I step over to the other phone, whose keypad works like a new Jaguar, and talk with Sara. I hang up the phone and my gaze falls to that 800-number marked "Repairs." I've got 45 minutes before my flight and I've been reading A.J. Jacobs' book, "The Year of Living Biblically," so I'm feeling morally inspired. I dial the number.

The automated system, with a voice as smooth and silky as HAL from 2001 but more seductive and less creepy, asks me why I'm calling. She gives me several choices, to which I respond verbally. She seems to understand. Slick. Here's a phone I can get along with. (Of course, slick and sexy is what I expect from a company whose name has a "V" and a "Z" in it.) I enter the phone number of the unit next to me.

"I've pulled up the records for this account," says EXI (HAL's cuter cousin), "and determined that you'll need the help of a customer service agent." I am struck by an inexplicable sadness; but there's no time to mourn. Maybe I'll call EXI another time. Two rings later, my customer service agent picks up.

"Thank you for calling V*****n. May I have your name?"

"Uh, yeah. Emrys: E, M, R, Y, S." Why did she need my name?

"Thank you. Now is this inquiry regarding phone number 410-805-9560?"

I look over at the plate under the handset holder. "Yes."

"How can I help you today, Mr. Esumrus?" Once again, good etiquette whose intentions have gone sour. I cringe as my name is butchered.

"I just tried to use the phone, and the keypad was not working properly."

"Hm. I'm looking at the records here, and there was just a service call to check that phone yesterday. We sent out a technician--was the phone serviced yesterday?"

I clearly needed to be more specific about the situation. "I don't know. This is a pay phone at the airport, so I can't say whether it was serviced yesterday."

"Well, the handset should have been fixed yesterday."

And even more specific. "Well, the handset worked fine for me. The keypad is the problem."

"Oh, the keypad." I hear typing at the other end. "And Mr. Ermphphns"--Mr. Bell clearly didn't anticipate Welsh names crossing the wires--"is the account in your name?"

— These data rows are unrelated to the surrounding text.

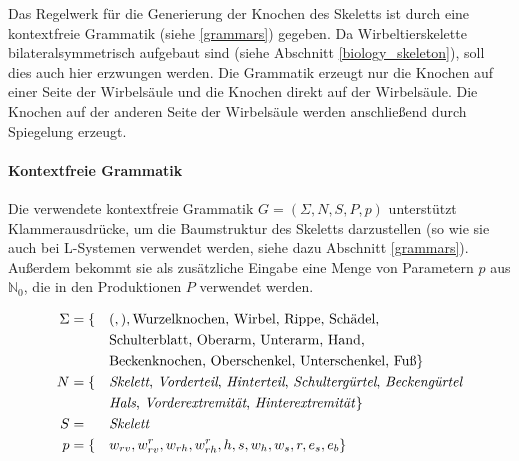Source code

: Das Regelwerk für die Generierung der Knochen des Skeletts ist durch eine kontextfreie Grammatik (siehe \ref{grammars}) gegeben. Da Wirbeltierskelette bilateralsymmetrisch aufgebaut sind (siehe Abschnitt \ref{biology_skeleton}), soll dies auch hier erzwungen werden. Die Grammatik erzeugt nur die Knochen auf einer Seite der Wirbelsäule und die Knochen direkt auf der Wirbelsäule. Die Knochen auf der anderen Seite der Wirbelsäule werden anschließend durch Spiegelung erzeugt.

\paragraph{Kontextfreie Grammatik}
Die verwendete kontextfreie Grammatik $G = (\Sigma, N, S, P, p)$ unterstützt Klammerausdrücke, um die Baumstruktur des Skeletts darzustellen (so wie sie auch bei L-Systemen verwendet werden, siehe dazu Abschnitt \ref{grammars}). Außerdem bekommt sie als zusätzliche Eingabe eine Menge von Parametern $p$ aus $\mathbb{N}_0$, die in den Produktionen $P$ verwendet werden.

\begin{alignat*}{2}
 \Sigma & = \{&&(, ), \text{Wurzelknochen, Wirbel, Rippe, Schädel,}\\  
        & &&\text{Schulterblatt, Oberarm, Unterarm, Hand,}\\ 
        & &&\text{Beckenknochen, Oberschenkel, Unterschenkel, Fuß}\}\\
 N &= \{&&\text{\emph{Skelett}, \emph{Vorderteil}, \emph{Hinterteil}, \emph{Schultergürtel}, \emph{Beckengürtel}}\\
        & &&\text{\emph{Hals}, \emph{Vorderextremität}, \emph{Hinterextremität}}\}\\
 S &= &&\text{\emph{Skelett}}\\
 p &= \{&&w_{rv}, w_{rv}^r, w_{rh}, w_{rh}^r, h, s, w_h, w_s, r, e_s, e_b \}
\end{alignat*}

The communication gap widens. I feel like Indiana Jones trying to make it out of the temple before the earthquake swallows him. "No. Actually, I'm in Baltimore Washington Airport, at a pay phone. I just tried to use the one next to me and it didn't work. That's why I'm calling."

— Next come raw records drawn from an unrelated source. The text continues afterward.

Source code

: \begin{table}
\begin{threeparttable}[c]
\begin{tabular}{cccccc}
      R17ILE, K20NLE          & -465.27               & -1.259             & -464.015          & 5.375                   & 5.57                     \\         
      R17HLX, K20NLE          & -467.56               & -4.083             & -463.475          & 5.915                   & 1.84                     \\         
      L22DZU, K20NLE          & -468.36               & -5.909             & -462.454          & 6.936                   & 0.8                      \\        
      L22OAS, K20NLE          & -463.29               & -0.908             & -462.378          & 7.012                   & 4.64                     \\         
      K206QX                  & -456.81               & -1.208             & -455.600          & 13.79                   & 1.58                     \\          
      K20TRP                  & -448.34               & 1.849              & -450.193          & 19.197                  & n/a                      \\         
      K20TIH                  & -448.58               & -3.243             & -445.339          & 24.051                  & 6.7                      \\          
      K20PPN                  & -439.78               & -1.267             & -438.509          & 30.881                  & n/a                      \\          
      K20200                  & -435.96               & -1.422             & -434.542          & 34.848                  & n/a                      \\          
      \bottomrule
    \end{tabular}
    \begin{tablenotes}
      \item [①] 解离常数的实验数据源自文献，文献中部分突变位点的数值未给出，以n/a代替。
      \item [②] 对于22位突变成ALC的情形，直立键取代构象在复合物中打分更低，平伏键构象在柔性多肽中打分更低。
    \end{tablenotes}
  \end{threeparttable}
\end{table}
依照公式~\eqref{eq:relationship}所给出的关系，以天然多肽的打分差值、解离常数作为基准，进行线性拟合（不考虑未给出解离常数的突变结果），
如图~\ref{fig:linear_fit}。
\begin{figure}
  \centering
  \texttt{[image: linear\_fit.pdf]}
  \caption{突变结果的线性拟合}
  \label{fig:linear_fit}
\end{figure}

"OK. You're at the airport. Can you tell me where you are?"

Did she do that intentionally? Is she yanking my chain? I look around for clandestine recording devices or a crew with Candid Camera hats on. I feel like I ought to be whispering into the phone. "I'm next to gate B25."

More typing. "Alright, Mr. Esumrus, I'm looking at sending a technician out tomorrow between 9 am and 8 pm. Would that be all right?"

I think we missed something here. Maybe where my agent is, they don't have airports. Or maybe individuals own their own airports and the phones therein. Strange--she doesn't have an accent like most customer service agents do.

And I'm holding unexpected power; I feel like Frodo in Mount Doom. The repair of this poor BWI payphone hangs by a single thread, dangled over the pit of oblivion, victim to the whim of a passer-by. I giggle with the sudden urge to tell her that I want it repaired only between 6 and 7 am on Sunday. The thought of a technician trying to get here with his gear before security is open tickles me. I look around again for cameras. "Um, I just stopped to use the pay phone. Anytime you come by will be fine with me." Thanks, A.J.

"All right, Mr. Emuphras, we're going to send a technician out tomorrow between 9 am and 8 pm to fix the keypad of that phone."

"Thank you, that will be perfect."

"Thank you for calling V*****n. Have a good day."

"No, thank you. You just made my day that much funnier." All right, I didn't say that. But I was thinking it. I'm glad pay phones have not totally succumbed to cell phones. They're still good for something.